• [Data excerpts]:
....
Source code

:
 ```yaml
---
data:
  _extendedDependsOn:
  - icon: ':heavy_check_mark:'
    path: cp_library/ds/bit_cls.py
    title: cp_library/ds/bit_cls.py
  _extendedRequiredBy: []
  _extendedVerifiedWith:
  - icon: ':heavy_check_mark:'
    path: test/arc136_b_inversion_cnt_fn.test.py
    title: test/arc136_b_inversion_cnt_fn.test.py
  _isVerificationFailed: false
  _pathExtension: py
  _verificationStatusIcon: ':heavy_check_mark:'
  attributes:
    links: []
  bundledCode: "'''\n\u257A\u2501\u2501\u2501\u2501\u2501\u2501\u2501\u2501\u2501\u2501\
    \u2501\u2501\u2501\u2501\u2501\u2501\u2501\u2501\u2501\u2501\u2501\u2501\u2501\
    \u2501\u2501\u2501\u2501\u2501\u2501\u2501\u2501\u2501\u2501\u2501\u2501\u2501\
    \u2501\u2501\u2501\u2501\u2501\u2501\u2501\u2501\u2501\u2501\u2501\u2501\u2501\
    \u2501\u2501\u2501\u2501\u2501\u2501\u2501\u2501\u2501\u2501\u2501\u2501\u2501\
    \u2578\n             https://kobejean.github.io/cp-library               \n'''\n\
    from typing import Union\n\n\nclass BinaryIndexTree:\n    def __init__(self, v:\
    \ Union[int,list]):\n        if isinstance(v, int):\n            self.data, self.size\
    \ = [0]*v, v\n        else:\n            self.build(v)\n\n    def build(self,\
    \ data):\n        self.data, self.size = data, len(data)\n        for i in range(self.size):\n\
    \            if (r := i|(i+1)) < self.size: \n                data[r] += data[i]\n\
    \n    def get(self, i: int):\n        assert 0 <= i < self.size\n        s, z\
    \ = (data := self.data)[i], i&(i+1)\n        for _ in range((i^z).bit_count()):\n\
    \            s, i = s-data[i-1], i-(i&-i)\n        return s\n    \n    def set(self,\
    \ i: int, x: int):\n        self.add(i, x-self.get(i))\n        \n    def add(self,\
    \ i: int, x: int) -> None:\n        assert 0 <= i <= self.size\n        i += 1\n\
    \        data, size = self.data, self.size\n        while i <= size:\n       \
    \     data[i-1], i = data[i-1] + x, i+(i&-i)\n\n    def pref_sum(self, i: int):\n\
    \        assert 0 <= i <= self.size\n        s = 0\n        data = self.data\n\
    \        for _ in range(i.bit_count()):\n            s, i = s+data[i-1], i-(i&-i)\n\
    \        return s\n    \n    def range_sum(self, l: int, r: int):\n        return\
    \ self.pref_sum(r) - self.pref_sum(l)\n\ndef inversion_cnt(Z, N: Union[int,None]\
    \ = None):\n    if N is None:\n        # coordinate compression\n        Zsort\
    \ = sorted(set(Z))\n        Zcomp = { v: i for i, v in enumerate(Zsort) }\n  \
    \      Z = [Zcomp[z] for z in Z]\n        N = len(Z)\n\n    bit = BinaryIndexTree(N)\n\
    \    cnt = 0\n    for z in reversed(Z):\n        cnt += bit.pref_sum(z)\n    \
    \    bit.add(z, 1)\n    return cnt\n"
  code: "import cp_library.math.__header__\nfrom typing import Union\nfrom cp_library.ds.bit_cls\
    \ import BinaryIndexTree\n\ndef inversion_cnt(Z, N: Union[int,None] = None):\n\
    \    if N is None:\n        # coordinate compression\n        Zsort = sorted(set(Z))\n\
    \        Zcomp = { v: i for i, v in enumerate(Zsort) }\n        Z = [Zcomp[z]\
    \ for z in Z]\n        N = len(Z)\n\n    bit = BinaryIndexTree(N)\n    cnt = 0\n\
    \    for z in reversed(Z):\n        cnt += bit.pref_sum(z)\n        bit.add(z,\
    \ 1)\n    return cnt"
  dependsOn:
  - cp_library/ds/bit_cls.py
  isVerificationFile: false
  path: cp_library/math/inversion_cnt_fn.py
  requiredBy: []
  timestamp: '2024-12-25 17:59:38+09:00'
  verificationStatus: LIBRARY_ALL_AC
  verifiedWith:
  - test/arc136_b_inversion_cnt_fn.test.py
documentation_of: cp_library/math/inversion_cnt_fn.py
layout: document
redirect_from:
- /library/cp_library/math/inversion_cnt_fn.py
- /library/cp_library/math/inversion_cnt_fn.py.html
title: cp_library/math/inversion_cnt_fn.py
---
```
....
Your answer must be the records themselves, output again exactly.

• [Answer section]:
Source code

:
 ```yaml
---
data:
  _extendedDependsOn:
  - icon: ':heavy_check_mark:'
    path: cp_library/ds/bit_cls.py
    title: cp_library/ds/bit_cls.py
  _extendedRequiredBy: []
  _extendedVerifiedWith:
  - icon: ':heavy_check_mark:'
    path: test/arc136_b_inversion_cnt_fn.test.py
    title: test/arc136_b_inversion_cnt_fn.test.py
  _isVerificationFailed: false
  _pathExtension: py
  _verificationStatusIcon: ':heavy_check_mark:'
  attributes:
    links: []
  bundledCode: "'''\n\u257A\u2501\u2501\u2501\u2501\u2501\u2501\u2501\u2501\u2501\u2501\
    \u2501\u2501\u2501\u2501\u2501\u2501\u2501\u2501\u2501\u2501\u2501\u2501\u2501\
    \u2501\u2501\u2501\u2501\u2501\u2501\u2501\u2501\u2501\u2501\u2501\u2501\u2501\
    \u2501\u2501\u2501\u2501\u2501\u2501\u2501\u2501\u2501\u2501\u2501\u2501\u2501\
    \u2501\u2501\u2501\u2501\u2501\u2501\u2501\u2501\u2501\u2501\u2501\u2501\u2501\
    \u2578\n             https://kobejean.github.io/cp-library               \n'''\n\
    from typing import Union\n\n\nclass BinaryIndexTree:\n    def __init__(self, v:\
    \ Union[int,list]):\n        if isinstance(v, int):\n            self.data, self.size\
    \ = [0]*v, v\n        else:\n            self.build(v)\n\n    def build(self,\
    \ data):\n        self.data, self.size = data, len(data)\n        for i in range(self.size):\n\
    \            if (r := i|(i+1)) < self.size: \n                data[r] += data[i]\n\
    \n    def get(self, i: int):\n        assert 0 <= i < self.size\n        s, z\
    \ = (data := self.data)[i], i&(i+1)\n        for _ in range((i^z).bit_count()):\n\
    \            s, i = s-data[i-1], i-(i&-i)\n        return s\n    \n    def set(self,\
    \ i: int, x: int):\n        self.add(i, x-self.get(i))\n        \n    def add(self,\
    \ i: int, x: int) -> None:\n        assert 0 <= i <= self.size\n        i += 1\n\
    \        data, size = self.data, self.size\n        while i <= size:\n       \
    \     data[i-1], i = data[i-1] + x, i+(i&-i)\n\n    def pref_sum(self, i: int):\n\
    \        assert 0 <= i <= self.size\n        s = 0\n        data = self.data\n\
    \        for _ in range(i.bit_count()):\n            s, i = s+data[i-1], i-(i&-i)\n\
    \        return s\n    \n    def range_sum(self, l: int, r: int):\n        return\
    \ self.pref_sum(r) - self.pref_sum(l)\n\ndef inversion_cnt(Z, N: Union[int,None]\
    \ = None):\n    if N is None:\n        # coordinate compression\n        Zsort\
    \ = sorted(set(Z))\n        Zcomp = { v: i for i, v in enumerate(Zsort) }\n  \
    \      Z = [Zcomp[z] for z in Z]\n        N = len(Z)\n\n    bit = BinaryIndexTree(N)\n\
    \    cnt = 0\n    for z in reversed(Z):\n        cnt += bit.pref_sum(z)\n    \
    \    bit.add(z, 1)\n    return cnt\n"
  code: "import cp_library.math.__header__\nfrom typing import Union\nfrom cp_library.ds.bit_cls\
    \ import BinaryIndexTree\n\ndef inversion_cnt(Z, N: Union[int,None] = None):\n\
    \    if N is None:\n        # coordinate compression\n        Zsort = sorted(set(Z))\n\
    \        Zcomp = { v: i for i, v in enumerate(Zsort) }\n        Z = [Zcomp[z]\
    \ for z in Z]\n        N = len(Z)\n\n    bit = BinaryIndexTree(N)\n    cnt = 0\n\
    \    for z in reversed(Z):\n        cnt += bit.pref_sum(z)\n        bit.add(z,\
    \ 1)\n    return cnt"
  dependsOn:
  - cp_library/ds/bit_cls.py
  isVerificationFile: false
  path: cp_library/math/inversion_cnt_fn.py
  requiredBy: []
  timestamp: '2024-12-25 17:59:38+09:00'
  verificationStatus: LIBRARY_ALL_AC
  verifiedWith:
  - test/arc136_b_inversion_cnt_fn.test.py
documentation_of: cp_library/math/inversion_cnt_fn.py
layout: document
redirect_from:
- /library/cp_library/math/inversion_cnt_fn.py
- /library/cp_library/math/inversion_cnt_fn.py.html
title: cp_library/math/inversion_cnt_fn.py
---
```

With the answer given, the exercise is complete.